* _Task_
Transcribe word for word the lines below from the line with "- scDHA.class: classification" through the line with "Duc Tran, Hung", ends included.

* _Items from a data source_

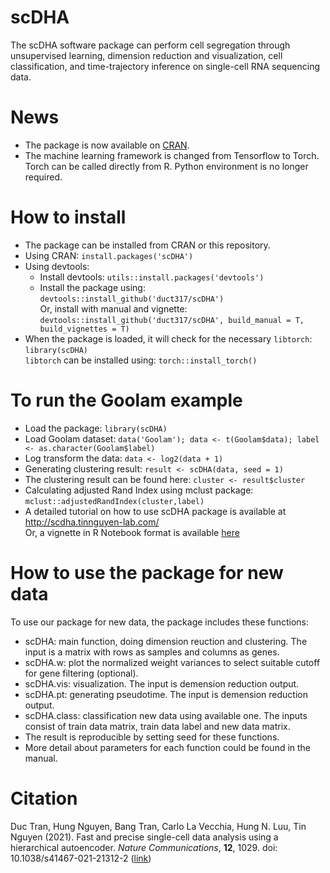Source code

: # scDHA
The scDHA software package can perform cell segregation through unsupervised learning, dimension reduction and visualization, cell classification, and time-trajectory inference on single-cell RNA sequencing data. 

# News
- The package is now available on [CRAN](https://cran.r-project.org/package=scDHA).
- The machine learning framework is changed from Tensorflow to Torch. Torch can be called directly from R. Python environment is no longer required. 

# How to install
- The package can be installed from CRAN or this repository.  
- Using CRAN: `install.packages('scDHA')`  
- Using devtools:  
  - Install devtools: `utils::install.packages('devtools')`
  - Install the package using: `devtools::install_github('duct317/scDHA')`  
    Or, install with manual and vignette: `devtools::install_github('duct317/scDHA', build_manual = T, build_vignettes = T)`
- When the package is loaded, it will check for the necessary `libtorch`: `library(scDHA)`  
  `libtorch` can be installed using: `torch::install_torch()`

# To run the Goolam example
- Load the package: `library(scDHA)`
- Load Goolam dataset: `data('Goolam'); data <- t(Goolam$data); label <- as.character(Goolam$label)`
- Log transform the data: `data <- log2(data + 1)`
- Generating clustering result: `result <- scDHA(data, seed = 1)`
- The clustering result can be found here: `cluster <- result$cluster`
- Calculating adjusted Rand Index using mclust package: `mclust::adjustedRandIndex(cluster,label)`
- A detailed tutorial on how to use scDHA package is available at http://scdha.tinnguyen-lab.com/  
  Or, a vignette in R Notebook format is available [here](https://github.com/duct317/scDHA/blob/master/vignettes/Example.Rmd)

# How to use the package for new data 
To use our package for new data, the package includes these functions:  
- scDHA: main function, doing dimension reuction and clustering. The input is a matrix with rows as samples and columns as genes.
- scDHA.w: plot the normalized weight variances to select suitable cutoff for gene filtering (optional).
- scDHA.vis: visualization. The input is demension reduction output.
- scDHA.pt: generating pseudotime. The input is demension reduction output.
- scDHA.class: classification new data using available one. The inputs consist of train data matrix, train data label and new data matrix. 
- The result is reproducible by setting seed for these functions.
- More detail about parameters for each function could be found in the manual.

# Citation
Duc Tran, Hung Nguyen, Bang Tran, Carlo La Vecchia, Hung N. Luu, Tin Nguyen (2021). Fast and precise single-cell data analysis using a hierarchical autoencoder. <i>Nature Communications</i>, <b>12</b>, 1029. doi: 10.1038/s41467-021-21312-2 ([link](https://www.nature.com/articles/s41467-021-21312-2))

---

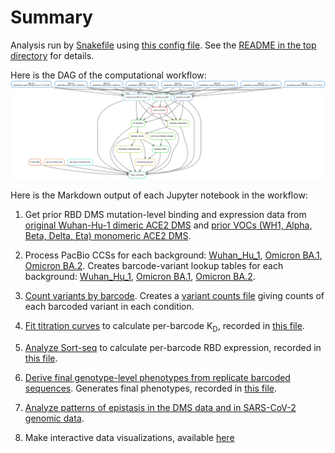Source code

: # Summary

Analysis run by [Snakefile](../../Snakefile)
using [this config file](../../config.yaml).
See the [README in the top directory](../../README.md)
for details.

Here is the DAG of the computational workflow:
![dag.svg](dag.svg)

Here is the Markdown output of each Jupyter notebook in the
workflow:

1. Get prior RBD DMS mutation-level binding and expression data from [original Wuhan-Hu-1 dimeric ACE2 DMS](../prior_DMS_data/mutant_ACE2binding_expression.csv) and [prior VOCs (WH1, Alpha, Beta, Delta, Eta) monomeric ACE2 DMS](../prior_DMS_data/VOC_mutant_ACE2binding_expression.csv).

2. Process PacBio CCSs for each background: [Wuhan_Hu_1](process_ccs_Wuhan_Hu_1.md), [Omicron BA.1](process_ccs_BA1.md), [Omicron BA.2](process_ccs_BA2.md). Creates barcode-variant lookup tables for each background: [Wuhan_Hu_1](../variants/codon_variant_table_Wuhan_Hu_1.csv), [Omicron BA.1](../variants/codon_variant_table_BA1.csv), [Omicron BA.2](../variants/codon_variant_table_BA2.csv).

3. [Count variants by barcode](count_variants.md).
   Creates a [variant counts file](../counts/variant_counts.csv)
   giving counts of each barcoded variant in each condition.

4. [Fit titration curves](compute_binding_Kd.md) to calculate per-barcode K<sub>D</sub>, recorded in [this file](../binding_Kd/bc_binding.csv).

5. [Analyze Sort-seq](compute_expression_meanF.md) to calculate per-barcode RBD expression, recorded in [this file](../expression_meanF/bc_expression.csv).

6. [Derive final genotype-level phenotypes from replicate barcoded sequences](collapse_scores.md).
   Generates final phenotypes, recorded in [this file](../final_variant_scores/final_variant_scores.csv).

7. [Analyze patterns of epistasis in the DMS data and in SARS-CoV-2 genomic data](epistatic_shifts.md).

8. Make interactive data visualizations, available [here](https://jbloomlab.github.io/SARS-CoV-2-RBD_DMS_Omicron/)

...

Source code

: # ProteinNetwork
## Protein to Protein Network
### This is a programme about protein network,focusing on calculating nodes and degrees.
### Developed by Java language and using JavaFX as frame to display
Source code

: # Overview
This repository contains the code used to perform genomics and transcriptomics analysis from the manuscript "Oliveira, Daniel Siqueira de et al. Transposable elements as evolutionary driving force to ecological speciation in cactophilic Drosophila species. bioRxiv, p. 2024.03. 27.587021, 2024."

* _Answer to the exercise_
- scDHA.class: classification new data using available one. The inputs consist of train data matrix, train data label and new data matrix. 
- The result is reproducible by setting seed for these functions.
- More detail about parameters for each function could be found in the manual.

# Citation
Duc Tran, Hung Nguyen, Bang Tran, Carlo La Vecchia, Hung N. Luu, Tin Nguyen (2021). Fast and precise single-cell data analysis using a hierarchical autoencoder. <i>Nature Communications</i>, <b>12</b>, 1029. doi: 10.1038/s41467-021-21312-2 ([link](https://www.nature.com/articles/s41467-021-21312-2))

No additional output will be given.